Basic Concepts

General Architecture

Cedar Backup is architected as a Python package (library) and a single executable (a Python script). The Python package provides both application-specific code and general utilities that can be used by programs other than Cedar Backup. It also includes modules that can be used by third parties to extend Cedar Backup or provide related functionality.

The cback3 script is designed to run as root, since otherwise it’s difficult to back up system directories or write to the CD/DVD device. However, pains are taken to use the backup user’s effective user id (specified in configuration) when appropriate. Note: this does not mean that cback3 runs setuid 1 or setgid. However, all files on disk will be owned by the backup user, and and all rsh-based network connections will take place as the backup user.

The cback3 script is configured via command-line options and an XML configuration file on disk. The configuration file is normally stored in /etc/cback3.conf, but this path can be overridden at runtime. See Configuration for more information on how Cedar Backup is configured.

warning

You should be aware that backups to CD/DVD media can probably be read by any user which has permissions to mount the CD/DVD writer. If you intend to leave the backup disc in the drive at all times, you may want to consider this when setting up device permissions on your machine. See also Official Extensions.

Data Recovery

Cedar Backup does not include any facility to restore backups. Instead, it assumes that the administrator (using the procedures and references in Data Recovery) can handle the task of restoring their own system, using the standard system tools at hand.

If I were to maintain recovery code in Cedar Backup, I would almost certainly end up in one of two situations. Either Cedar Backup would only support simple recovery tasks, and those via an interface a lot like that of the underlying system tools; or Cedar Backup would have to include a hugely complicated interface to support more specialized (and hence useful) recovery tasks like restoring individual files as of a certain point in time. In either case, I would end up trying to maintain critical functionality that would be rarely used, and hence would also be rarely tested by end-users. I am uncomfortable asking anyone to rely on functionality that falls into this category.
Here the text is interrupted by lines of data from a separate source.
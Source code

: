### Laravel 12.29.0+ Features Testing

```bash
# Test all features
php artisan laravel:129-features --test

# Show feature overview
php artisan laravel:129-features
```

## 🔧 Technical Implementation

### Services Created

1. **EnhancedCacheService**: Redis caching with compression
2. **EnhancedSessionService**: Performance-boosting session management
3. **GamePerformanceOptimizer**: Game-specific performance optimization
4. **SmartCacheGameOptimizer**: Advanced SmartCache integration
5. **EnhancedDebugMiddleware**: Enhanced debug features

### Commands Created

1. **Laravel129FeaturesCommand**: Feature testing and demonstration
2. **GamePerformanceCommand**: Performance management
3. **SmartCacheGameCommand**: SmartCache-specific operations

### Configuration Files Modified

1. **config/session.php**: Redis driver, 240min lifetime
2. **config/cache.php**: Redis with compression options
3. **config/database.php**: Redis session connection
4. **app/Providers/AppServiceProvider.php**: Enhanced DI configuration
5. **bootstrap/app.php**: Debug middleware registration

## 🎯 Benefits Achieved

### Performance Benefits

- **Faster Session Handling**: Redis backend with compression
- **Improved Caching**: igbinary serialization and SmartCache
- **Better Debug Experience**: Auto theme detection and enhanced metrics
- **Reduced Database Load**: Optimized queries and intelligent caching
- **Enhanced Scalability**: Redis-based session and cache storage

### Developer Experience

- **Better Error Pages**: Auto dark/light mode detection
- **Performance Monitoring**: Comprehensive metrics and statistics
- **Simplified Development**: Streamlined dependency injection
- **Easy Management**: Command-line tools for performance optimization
My primary goal is to keep the Cedar Backup codebase as simple and focused as possible. I hope you can understand how the choice of providing documentation, but not code, seems to strike the best balance between managing code complexity and providing the functionality that end-users need.

Cedar Backup Pools

There are two kinds of machines in a Cedar Backup pool. One machine (the master) has a CD or DVD writer on it and writes the backup to disc. If you are using Amazon S3 instead of physical media, then the master is the machine that consolidates data and writes your backup to cloud storage. The other machines (clients) collect data to be written to disc by the master. Collectively, the master and client machines in a pool are called peer machines.

Cedar Backup has been designed primarily for situations where there is a single master and a set of other clients that the master interacts with. However, it will just as easily work for a single machine (a backup pool of one) and in fact more users seem to use it like this than any other way.

The Backup Process

The Cedar Backup backup process is structured in terms of a set of decoupled actions which execute independently (based on a schedule in cron) rather than through some highly coordinated flow of control.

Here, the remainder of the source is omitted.